(TASK INPUTS begins)
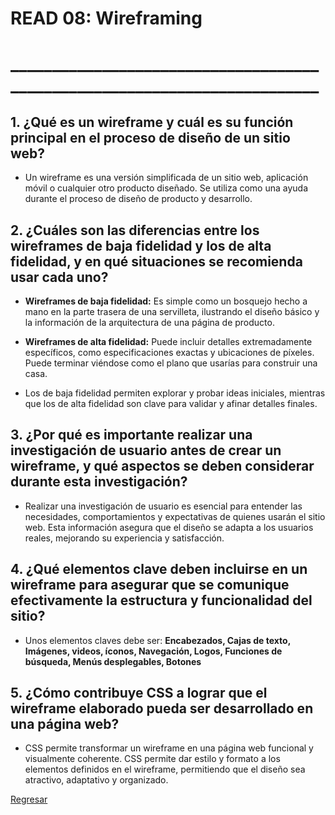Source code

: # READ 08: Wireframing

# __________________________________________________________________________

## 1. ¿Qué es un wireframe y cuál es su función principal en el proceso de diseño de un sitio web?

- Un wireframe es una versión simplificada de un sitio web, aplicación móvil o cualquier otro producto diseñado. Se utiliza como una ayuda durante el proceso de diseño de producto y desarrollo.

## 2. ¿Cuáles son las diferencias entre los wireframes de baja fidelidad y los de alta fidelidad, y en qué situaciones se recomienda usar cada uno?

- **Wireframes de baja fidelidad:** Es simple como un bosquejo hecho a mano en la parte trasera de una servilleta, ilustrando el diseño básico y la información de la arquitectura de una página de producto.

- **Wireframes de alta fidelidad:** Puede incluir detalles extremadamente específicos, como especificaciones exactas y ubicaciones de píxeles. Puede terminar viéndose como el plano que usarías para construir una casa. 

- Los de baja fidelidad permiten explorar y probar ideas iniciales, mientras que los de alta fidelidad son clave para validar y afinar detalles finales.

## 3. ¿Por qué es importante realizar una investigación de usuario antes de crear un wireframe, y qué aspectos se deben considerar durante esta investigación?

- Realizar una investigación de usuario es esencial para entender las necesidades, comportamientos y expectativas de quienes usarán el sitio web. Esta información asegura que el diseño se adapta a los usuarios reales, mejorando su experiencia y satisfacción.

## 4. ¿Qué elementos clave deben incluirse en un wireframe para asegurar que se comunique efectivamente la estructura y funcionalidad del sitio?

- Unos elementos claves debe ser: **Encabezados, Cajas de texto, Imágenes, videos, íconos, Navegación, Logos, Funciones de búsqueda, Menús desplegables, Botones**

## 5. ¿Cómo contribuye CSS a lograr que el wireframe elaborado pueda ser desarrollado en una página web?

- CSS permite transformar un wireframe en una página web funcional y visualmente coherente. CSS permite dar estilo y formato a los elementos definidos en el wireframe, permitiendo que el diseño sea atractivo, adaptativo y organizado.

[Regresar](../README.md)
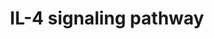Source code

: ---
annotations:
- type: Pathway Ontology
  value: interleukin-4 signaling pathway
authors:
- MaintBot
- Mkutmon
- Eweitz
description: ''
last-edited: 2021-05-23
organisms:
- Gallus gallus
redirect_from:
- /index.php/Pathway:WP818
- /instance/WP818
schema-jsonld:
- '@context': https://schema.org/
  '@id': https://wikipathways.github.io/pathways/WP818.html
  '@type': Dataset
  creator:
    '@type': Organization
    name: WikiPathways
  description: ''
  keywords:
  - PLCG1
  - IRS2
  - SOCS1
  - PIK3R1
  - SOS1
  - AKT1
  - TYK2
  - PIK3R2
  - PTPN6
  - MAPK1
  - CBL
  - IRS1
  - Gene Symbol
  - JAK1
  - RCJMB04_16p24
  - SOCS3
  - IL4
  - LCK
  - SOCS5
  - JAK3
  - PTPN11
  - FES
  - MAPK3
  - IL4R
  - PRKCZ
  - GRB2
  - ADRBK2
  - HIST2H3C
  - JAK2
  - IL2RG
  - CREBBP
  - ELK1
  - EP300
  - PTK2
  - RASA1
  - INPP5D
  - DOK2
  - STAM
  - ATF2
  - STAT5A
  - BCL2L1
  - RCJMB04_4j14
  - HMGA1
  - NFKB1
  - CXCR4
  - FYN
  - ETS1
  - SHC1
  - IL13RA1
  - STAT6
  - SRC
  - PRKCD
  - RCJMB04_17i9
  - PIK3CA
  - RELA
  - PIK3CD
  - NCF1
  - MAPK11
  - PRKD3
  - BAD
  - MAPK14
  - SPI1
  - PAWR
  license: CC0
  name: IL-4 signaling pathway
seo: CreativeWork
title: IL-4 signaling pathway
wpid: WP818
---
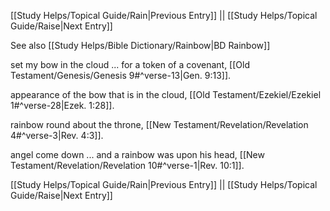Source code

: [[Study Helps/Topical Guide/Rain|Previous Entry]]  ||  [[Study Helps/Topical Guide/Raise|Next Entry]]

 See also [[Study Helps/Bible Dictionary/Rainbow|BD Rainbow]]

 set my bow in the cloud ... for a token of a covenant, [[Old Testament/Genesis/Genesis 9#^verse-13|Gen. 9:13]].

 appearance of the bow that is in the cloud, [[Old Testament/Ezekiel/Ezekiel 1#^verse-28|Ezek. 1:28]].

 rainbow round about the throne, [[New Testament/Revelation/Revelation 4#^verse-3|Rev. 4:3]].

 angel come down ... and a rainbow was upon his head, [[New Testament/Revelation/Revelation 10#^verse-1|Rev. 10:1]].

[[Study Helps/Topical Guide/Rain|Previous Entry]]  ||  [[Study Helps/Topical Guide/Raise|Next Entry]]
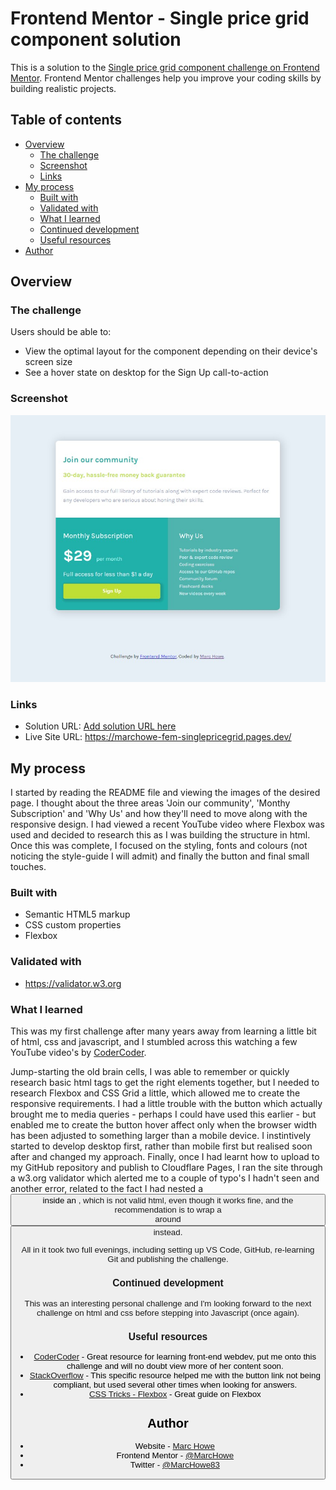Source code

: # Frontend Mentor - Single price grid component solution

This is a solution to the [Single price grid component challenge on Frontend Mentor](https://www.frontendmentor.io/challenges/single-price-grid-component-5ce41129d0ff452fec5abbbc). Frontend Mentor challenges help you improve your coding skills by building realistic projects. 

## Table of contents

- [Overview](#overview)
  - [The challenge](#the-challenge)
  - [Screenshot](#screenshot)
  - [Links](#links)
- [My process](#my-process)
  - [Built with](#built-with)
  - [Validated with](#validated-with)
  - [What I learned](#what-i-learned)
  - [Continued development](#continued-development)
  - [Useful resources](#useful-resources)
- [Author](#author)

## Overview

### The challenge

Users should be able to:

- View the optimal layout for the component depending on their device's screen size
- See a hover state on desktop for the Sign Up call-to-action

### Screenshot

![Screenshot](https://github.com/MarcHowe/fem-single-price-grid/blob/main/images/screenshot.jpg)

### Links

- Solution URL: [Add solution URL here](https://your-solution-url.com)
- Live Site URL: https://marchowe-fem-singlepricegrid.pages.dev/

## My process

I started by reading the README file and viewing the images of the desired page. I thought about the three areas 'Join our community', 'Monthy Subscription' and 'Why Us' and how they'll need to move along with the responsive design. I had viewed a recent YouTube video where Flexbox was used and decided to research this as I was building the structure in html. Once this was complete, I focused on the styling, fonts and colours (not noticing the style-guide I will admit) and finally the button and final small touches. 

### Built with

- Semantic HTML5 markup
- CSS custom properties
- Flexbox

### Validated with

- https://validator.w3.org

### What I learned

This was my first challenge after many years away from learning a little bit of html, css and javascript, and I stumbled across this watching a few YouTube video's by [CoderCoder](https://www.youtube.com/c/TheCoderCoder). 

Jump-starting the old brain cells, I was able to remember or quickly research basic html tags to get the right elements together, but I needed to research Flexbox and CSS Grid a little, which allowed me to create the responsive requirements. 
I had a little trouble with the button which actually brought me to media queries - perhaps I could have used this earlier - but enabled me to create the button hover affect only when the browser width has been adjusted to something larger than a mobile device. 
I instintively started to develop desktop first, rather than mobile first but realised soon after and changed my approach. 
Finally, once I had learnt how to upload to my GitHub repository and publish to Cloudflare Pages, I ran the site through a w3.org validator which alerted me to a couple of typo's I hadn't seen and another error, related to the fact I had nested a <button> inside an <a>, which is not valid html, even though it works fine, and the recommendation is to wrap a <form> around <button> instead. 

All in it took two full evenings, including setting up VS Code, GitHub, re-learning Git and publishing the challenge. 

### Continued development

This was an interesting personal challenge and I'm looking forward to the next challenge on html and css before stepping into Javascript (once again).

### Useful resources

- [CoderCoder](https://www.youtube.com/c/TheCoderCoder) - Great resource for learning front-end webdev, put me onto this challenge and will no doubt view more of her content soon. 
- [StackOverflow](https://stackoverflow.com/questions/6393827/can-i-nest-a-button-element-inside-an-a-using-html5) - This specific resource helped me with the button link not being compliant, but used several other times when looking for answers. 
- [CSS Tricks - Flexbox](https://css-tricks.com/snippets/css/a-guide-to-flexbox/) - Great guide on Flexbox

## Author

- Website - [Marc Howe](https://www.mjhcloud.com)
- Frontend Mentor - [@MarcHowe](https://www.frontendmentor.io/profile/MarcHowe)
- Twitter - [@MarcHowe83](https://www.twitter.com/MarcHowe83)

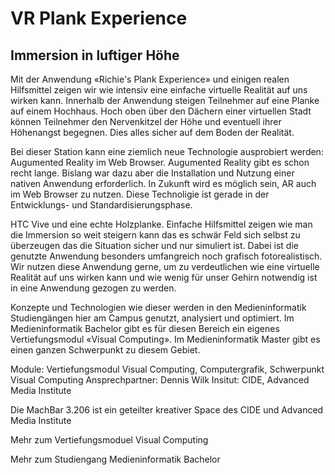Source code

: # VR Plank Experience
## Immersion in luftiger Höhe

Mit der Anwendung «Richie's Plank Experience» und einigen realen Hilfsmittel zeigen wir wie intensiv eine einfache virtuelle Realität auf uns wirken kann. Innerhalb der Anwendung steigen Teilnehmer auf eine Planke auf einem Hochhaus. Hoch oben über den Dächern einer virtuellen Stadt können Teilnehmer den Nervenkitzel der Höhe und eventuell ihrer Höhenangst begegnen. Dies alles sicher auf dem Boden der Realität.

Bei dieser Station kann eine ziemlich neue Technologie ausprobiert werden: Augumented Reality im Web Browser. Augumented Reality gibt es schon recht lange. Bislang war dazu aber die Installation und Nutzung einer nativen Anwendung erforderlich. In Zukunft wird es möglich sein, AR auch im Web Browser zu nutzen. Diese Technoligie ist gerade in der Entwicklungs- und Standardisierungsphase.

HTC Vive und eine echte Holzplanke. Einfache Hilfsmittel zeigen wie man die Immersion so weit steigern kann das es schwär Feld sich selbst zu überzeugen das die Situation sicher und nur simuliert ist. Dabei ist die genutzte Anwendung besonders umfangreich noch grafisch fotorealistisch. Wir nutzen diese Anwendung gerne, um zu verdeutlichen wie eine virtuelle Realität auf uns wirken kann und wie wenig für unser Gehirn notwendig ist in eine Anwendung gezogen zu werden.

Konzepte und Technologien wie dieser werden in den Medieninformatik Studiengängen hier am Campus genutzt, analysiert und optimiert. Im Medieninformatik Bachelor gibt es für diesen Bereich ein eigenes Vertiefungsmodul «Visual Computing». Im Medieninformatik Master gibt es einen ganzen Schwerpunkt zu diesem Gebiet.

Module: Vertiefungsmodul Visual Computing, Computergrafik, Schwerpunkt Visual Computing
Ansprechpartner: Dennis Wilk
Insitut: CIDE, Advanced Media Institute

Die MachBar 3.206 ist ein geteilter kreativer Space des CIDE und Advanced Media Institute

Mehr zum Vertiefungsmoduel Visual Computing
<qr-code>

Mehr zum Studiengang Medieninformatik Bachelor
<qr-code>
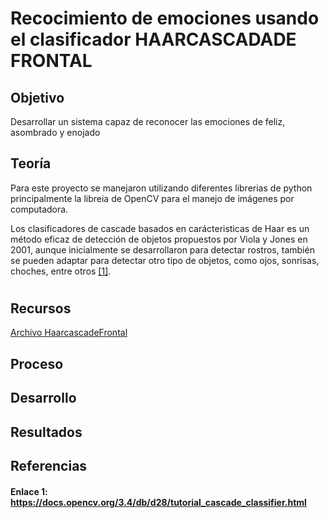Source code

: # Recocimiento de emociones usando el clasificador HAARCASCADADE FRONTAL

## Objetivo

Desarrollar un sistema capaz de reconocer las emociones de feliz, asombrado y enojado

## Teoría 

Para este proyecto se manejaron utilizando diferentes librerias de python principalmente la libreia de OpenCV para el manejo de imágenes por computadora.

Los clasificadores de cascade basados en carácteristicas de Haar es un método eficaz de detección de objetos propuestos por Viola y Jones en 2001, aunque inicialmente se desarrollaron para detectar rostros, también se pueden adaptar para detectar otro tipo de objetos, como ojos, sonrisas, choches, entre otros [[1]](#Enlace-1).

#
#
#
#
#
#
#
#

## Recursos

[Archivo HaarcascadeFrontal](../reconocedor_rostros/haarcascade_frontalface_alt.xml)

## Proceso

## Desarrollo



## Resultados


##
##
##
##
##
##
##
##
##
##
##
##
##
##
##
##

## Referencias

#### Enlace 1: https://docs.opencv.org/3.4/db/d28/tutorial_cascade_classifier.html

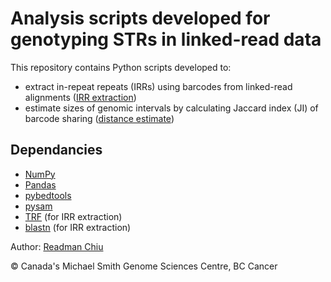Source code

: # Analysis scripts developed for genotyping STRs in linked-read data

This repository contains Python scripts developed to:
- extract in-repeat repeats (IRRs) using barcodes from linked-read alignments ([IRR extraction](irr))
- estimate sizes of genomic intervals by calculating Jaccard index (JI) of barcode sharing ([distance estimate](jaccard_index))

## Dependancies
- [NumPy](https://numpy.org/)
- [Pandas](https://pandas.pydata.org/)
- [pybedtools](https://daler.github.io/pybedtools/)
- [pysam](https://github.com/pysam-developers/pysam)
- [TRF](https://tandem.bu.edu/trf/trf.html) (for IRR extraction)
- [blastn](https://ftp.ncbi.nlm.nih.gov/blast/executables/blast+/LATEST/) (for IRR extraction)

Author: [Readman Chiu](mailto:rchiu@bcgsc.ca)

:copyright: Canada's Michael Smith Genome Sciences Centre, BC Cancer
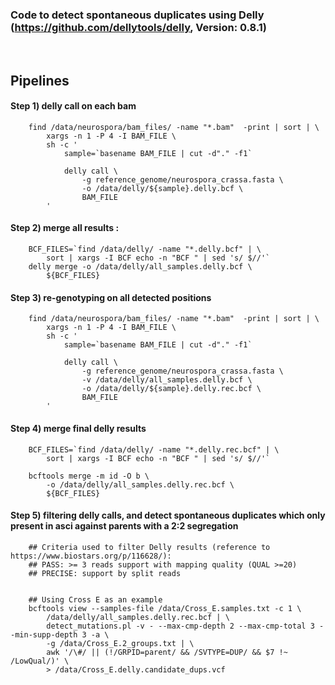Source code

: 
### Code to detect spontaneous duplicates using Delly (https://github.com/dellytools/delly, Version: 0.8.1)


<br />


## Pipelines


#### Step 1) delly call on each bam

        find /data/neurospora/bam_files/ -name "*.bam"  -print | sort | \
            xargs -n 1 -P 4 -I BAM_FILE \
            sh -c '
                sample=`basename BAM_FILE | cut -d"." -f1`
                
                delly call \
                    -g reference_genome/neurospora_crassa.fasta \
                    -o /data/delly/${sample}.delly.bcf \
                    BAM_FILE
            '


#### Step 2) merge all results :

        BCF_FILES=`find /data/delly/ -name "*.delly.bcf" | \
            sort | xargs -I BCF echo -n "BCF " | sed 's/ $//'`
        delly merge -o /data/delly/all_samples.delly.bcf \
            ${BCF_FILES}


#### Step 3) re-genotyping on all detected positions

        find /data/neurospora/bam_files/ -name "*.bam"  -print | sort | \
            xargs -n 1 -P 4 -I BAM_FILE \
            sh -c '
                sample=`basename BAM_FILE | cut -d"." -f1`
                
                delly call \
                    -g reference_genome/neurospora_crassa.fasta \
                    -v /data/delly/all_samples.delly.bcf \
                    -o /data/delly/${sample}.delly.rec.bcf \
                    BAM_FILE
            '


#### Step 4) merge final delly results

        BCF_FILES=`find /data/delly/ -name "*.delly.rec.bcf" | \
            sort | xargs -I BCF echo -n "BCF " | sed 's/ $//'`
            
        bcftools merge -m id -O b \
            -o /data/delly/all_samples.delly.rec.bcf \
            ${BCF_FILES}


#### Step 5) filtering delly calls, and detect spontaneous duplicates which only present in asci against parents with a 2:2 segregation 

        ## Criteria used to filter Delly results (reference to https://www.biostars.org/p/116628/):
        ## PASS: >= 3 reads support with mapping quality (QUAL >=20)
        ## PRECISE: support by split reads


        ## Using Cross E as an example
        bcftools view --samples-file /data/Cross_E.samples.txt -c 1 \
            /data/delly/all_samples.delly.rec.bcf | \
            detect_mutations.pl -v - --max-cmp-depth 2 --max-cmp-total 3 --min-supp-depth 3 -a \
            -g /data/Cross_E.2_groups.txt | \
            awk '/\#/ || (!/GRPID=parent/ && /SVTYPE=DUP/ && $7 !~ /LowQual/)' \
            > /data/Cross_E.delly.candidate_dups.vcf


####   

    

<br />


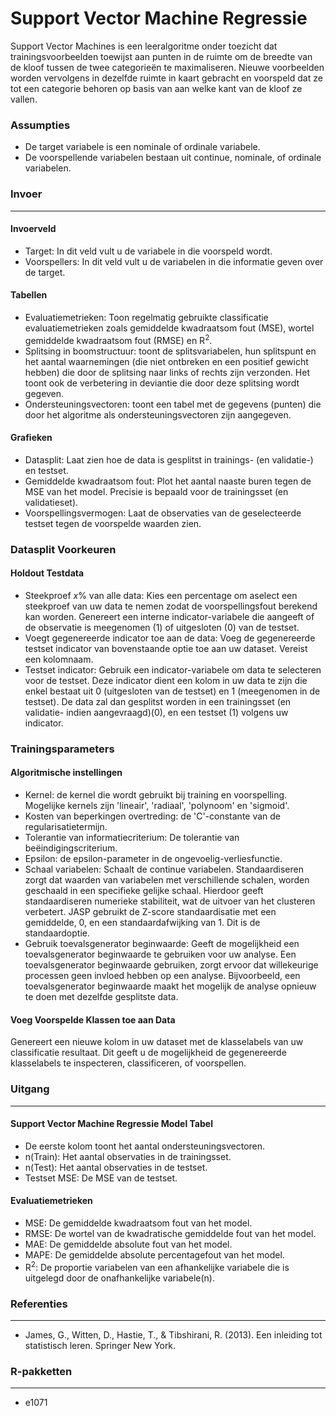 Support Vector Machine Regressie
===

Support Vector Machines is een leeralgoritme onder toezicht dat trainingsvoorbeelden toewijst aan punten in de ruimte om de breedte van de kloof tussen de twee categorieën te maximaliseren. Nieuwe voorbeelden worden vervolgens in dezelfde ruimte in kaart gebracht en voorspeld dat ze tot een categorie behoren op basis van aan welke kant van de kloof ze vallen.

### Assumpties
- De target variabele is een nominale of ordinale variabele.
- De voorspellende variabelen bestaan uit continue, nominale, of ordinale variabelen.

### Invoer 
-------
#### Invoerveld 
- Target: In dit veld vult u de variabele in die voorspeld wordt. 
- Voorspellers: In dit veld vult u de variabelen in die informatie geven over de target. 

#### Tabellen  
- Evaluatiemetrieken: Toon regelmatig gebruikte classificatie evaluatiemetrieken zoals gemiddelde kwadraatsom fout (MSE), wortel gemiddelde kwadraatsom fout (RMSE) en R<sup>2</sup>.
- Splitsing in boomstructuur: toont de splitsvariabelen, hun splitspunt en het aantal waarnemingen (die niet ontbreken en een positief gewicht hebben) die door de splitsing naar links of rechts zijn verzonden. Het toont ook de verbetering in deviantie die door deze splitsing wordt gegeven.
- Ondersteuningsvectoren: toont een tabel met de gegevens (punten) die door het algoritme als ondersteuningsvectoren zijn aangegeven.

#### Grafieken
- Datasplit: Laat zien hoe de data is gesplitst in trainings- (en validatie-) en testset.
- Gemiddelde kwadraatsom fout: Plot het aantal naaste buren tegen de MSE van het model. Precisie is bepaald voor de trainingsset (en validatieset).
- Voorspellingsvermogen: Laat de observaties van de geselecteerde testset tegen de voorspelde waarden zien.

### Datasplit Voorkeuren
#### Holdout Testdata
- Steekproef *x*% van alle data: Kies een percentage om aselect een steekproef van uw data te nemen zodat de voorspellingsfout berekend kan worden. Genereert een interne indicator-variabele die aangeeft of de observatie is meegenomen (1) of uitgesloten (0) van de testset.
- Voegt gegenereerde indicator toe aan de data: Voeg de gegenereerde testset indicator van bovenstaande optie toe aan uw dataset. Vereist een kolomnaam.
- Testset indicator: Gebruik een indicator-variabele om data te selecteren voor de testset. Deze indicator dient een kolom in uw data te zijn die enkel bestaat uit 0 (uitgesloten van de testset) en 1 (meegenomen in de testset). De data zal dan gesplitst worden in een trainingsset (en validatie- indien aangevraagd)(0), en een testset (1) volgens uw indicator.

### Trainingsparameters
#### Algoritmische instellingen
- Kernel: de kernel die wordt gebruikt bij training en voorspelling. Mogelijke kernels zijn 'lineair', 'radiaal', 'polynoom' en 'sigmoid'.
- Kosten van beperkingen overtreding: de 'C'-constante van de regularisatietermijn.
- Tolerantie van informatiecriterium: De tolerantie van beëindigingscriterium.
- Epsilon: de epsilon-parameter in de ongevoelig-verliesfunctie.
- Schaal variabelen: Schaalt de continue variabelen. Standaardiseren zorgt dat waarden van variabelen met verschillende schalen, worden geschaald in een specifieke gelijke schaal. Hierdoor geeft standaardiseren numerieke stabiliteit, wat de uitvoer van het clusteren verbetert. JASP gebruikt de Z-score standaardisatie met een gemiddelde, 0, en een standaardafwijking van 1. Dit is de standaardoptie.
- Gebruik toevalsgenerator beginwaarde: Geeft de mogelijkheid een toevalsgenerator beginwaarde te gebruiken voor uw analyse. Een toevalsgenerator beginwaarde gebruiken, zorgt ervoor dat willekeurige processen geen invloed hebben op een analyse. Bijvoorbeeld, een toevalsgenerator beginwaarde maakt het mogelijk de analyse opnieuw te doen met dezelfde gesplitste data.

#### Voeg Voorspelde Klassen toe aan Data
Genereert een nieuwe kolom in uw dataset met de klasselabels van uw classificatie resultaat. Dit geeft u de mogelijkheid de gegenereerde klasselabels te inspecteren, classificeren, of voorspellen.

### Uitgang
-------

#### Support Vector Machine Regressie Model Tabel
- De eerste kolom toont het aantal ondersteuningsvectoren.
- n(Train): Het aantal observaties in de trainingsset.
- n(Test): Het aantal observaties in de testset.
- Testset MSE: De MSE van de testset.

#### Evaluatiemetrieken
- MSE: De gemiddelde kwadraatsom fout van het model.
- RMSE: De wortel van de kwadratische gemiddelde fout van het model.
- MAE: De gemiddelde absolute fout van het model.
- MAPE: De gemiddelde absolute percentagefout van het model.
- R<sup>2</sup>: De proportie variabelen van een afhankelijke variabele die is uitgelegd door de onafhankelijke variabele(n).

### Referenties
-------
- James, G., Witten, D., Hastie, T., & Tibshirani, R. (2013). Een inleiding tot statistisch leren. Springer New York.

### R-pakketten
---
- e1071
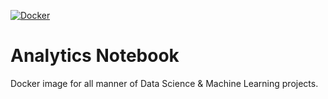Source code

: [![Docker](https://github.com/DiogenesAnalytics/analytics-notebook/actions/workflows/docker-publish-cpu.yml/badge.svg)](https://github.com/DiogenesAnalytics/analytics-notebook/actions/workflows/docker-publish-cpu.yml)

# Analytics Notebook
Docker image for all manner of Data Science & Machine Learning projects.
(TASK INPUTS ends)
### WORK INSTRUCTION
Using the records above, gather all lines where the string "nominale" is present.

### RESULT OF THIS EXERCISE
- De target variabele is een nominale of ordinale variabele.
- De voorspellende variabelen bestaan uit continue, nominale, of ordinale variabelen.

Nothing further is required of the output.